The Loved One looked up from her laptop, removed her glasses, and asked me, accusingly, "So, you bought a book today? How much did it cost?"
I was ready with the snappy comeback: "Huh?"
"You wrote in your post today that you bought a book."
"Oh." Clearly I was at the top of my repartee game.
It took a few beats for me to get her drift. In Tuesday's post, I wrote about what an intellectual titan I am. I stood on my head to separate myself from the common clay, illustrating this by pointing out that the radio and television banality I'm being bombarded with during my stay at the Holiday Inn is so, well, weird - at least to me. My concluding line was that I was going to jump up and rush to Barnes & Noble to buy Isaac Newton's "Principia."
I was, of course, being a smartass. I bet I'll never actually purchase a copy of one of the two or three most important scientific works ever written in any language. In it, Newton lays out his Law of Universal Gravitation and explains his Laws of Motion. I mean, for gosh sakes, who hasn't heard the line, For every action, there's an equal and opposite reaction? That isn't exactly how Newton wrote it, but it'll do for us here. Suffice it to say that the physics of everyday life are laid out tidily in this three-volume set.
A quick search on Amazon reveals that used sets of the Principia start at $337, and therein lies today's tale.
A good marriage, I am discovering after having experienced a bad version or two, mixes two people whose strengths and weaknesses dovetail nicely. It would be impossible for me to illustrate this better than to admit that The Loved One handles the checkbook and I do not.
In earlier posts, I've revealed that my mother was a fiscal tyrant. She was the type of person who looked out the front door in search of the mailman because the electric bill was due. Long before things like online banking, Ma kept a stack of envelopes - marked electric, gas, car insurance, and so on - into which she'd parcel cash from each of her and Dad's paychecks throughout the month. She kept such a close eye on these envelopes that when I, at the age of ten, began feeling aggrieved that my baseball card addiction wasn't accounted for in them and decided to help myself to some of their contents, she knew immediately what was going on. The next time I went in for the dip, I found a note written by her saying, essentially, Gotcha!
Ma became a paragon of bill-paying in reaction to her mother, who was not. I, in turn, rebelled against Ma's ways. And so it goes.
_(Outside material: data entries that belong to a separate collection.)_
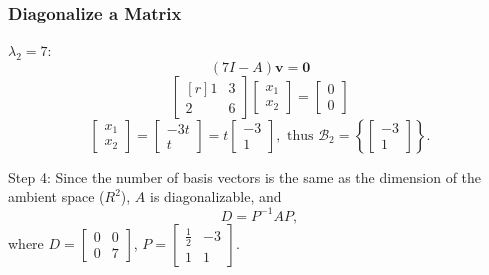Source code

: \documentclass[10pt]{beamer}
\begin{document}
\begin{frame}
\frametitle{Diagonalize a Matrix}

$\lambda_2 = 7$:\pause
\[
 (7 I - A)\mathbf v = \mathbf 0
\]
\pause
\[
\begin{bmatrix*}[r]
1&3\\
2&6
\end{bmatrix*}\begin{bmatrix}
x_1\\
x_2
\end{bmatrix} = \begin{bmatrix}
0\\0	
\end{bmatrix}
\]\pause
\[
\begin{bmatrix}
x_1\\
x_2	
\end{bmatrix} = \begin{bmatrix}
-3t\\
t
\end{bmatrix} = t \begin{bmatrix}
-3\\
1
\end{bmatrix}, \text{ thus } \mathscr B_2 = \left\{ \begin{bmatrix}
-3\\
1
\end{bmatrix}\right\}.
\]\pause

Step 4: Since the number of basis vectors is the same as the dimension of the ambient space ($R^2$), $A$ is diagonalizable, and 
\[
D = P^{-1}AP, 
\] where $D = \begin{bmatrix}
0&0\\
0&7	
\end{bmatrix}$, $P = \begin{bmatrix}
\frac{1}{2}&-3\\
1&1
\end{bmatrix}$.
\end{frame}
\end{document}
Had I chosen to spawn, my daughter or son would probably have become a CPA. Thankfully, I've spared at least one poor soul that cruel fate.
Anyway, I've lived most of my life like a drunken sailor. I've suffered more third-degree burns on my right thigh than I'd care to admit. Poor old Pat Arden, my former editor at the Chicago Reader - the microsecond after any of my stories ran in his paper, I'd be banging on his door to find out when he could cut me a check. And god forbid I should spend that check on anything as silly as bills - not when there were motorcycles to buy, rounds to pick up, women to impress and, yes, books to accumulate.
Whereas Ma couldn't mail the check to the electric company fast enough, I looked upon utility bills as mere suggestions. The real bill, in my warped view, was the disconnect notice. This system worked well except for those times I forgot to open the disconnect notice. Trying to read in the dark is such an ordeal.
The Loved One was aghast at my pecuniary discipline, or lack thereof. Fortunately, she was drawn in by one or two other facets of my character and so we became a going concern. Only she made it clear from the start that she would be the Chief Financial Officer and if she caught me thumbing through the checkbook, she'd cut said digits off clean.
Now that's a system that really works. Rather like Newton's everyday universe.